A group of 15 northeastern Pheu Thai MPs led by Peerapan Palusuk from Yasothon submitted the bill, which has been endorsed by 163 MPs, to Deputy House Speaker Charoen Chankomol. Charoen said the bill must undergo scrutiny, adding that if it were found to involve fiscal matters, it would need the prime minister’s endorsement.
The group of MPs, however, said that Article 5 of the original draft, which stated that those affected by the country’s political conflicts would receive compensation, had been removed. They said the provision was not needed as the government has already started giving compensation to affected parties. Government critics view the provision’s removal as an attempt to help the prime minister avoid shouldering any responsibility for the legislation. The prime minister is required to endorse all bills relating to fiscal issues.
Peerapan adamantly denied that Article 4 of the bill was written with a hidden agenda to return to former prime minister Thaksin Shinawatra Bt46 billion in assets seized from him by the state. He said Thaksin could not get his money back through this bill, but only through a budget-related fiscal bill.
Peerapan said Chalerm’s bill is not related to fiscal affairs, describing its content as similar to that of a bill drafted earlier by Matubhum party-list MP General Sonthi Boonyaratglin.
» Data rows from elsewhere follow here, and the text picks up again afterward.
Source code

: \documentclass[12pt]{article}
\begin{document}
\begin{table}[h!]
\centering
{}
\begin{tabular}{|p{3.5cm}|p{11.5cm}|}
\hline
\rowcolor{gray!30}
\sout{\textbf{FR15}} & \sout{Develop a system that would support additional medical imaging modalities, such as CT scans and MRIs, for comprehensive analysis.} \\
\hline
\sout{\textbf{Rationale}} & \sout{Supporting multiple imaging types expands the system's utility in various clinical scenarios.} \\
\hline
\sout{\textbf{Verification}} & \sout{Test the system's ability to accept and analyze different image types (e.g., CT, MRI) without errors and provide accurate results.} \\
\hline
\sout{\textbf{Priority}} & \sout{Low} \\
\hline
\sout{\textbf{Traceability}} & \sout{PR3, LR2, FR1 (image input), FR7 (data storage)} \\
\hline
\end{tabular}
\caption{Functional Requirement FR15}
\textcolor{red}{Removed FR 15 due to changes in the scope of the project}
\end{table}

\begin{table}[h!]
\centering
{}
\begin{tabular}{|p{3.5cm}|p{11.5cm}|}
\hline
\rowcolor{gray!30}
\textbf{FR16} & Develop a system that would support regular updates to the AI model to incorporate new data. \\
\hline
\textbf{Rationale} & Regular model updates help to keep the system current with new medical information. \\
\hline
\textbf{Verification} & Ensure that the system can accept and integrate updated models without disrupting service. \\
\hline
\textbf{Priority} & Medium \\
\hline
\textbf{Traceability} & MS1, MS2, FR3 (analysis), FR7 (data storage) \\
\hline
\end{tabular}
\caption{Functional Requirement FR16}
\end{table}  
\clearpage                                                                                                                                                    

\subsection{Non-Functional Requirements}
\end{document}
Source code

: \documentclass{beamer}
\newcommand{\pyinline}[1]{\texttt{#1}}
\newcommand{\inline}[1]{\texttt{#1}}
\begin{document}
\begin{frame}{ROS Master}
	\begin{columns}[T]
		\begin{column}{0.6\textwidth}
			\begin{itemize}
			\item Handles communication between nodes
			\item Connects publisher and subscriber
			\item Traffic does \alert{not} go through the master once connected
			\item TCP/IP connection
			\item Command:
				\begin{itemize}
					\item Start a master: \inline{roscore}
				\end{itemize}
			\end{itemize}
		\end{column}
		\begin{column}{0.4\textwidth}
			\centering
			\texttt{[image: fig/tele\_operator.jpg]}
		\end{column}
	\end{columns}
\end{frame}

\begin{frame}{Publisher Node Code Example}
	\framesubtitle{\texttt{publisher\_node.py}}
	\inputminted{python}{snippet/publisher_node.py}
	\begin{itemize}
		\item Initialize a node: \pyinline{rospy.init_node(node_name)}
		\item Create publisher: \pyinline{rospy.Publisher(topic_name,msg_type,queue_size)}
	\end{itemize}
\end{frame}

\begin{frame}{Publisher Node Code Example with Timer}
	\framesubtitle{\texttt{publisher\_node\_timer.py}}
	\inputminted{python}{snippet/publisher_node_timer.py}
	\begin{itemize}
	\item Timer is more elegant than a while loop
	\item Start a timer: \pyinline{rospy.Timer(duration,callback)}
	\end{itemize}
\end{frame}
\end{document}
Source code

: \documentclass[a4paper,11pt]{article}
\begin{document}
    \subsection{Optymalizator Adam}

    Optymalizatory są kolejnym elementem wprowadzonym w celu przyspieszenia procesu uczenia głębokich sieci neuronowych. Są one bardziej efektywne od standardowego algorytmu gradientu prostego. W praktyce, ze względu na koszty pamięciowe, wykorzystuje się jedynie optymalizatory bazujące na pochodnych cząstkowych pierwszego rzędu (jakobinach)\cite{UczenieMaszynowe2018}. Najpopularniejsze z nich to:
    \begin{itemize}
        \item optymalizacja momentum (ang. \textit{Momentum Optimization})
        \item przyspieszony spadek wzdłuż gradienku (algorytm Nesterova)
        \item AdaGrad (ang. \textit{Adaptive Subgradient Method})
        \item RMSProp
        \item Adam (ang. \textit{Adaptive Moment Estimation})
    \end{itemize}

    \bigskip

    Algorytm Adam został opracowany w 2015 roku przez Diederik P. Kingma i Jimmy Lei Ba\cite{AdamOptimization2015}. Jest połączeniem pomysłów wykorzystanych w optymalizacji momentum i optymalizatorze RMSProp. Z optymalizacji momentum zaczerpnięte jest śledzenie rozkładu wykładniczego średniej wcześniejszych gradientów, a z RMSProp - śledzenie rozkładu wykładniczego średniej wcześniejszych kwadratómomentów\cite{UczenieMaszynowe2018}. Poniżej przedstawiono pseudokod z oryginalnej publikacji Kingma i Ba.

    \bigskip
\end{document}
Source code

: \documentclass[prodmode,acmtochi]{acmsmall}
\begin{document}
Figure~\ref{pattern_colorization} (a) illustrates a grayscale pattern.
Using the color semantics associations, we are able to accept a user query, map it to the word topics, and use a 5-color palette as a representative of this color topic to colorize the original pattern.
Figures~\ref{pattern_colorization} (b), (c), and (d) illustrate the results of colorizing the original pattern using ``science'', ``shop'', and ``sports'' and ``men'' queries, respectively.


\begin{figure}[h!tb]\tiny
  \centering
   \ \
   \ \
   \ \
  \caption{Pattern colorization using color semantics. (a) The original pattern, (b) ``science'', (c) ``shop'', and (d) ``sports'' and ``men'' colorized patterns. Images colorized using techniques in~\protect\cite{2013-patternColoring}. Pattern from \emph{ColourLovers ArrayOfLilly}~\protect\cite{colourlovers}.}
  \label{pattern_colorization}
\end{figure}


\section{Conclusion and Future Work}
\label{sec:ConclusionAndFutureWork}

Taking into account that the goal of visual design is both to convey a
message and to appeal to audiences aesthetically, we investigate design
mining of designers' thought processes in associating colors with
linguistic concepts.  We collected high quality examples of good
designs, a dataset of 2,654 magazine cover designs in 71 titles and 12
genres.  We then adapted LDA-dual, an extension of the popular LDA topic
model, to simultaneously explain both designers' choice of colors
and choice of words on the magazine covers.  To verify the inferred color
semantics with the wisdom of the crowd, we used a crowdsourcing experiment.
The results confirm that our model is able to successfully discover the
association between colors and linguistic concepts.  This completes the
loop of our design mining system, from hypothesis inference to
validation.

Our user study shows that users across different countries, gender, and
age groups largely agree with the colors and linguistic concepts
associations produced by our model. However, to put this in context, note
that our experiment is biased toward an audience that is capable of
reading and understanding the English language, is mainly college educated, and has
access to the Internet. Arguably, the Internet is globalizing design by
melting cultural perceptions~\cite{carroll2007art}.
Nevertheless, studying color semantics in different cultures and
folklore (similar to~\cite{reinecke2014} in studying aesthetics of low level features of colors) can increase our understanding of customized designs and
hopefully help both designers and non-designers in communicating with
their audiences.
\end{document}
That draft was found by the House Speaker and 35 House committees not to be related to fiscal matters and not to violate the Constitution.
He said it is possible that lawmakers would ask the House to urgently deliberate the bill. The first bill slated for deliberation on the House agenda when Parliament reconvenes on August 1 is the amnesty bill drafted by Pheu Thai Samut Prakarn MP Worachai Hema.
Asked if the Pheu Thai MPs were sincere about supporting the bill or were simply placating Thaksin, Peerapan said the move was not aimed at fooling anyone.
“The person who is most affected is Thaksin. If we are not sincere with him, how can we go on?” he said.
Asked how Pheu Thai would respond to the demands of red shirts who do not want to see those who ordered the deadly crackdown on their group’s protests spared justice, Peerapan said the passage of the bill relies very much on ensuring amnesty for all sides, not just one side.
Today, Chalerm plans to lead a group of politicians to make a public address on the bill at Udon Thani’s Tung Sri Muang, which is expected to be attended by up to 70,000 people,” Pheu Thai Udon Thani MP Anant Sripan said. “This will be like a new beginning, as the country will get to start all over again.”
Chulalongkorn University political scientist Pornsan Liengboonlerschai said he did not believe the law would achieve reconciliation, as besides legal issues, reconciliation also involved social factors.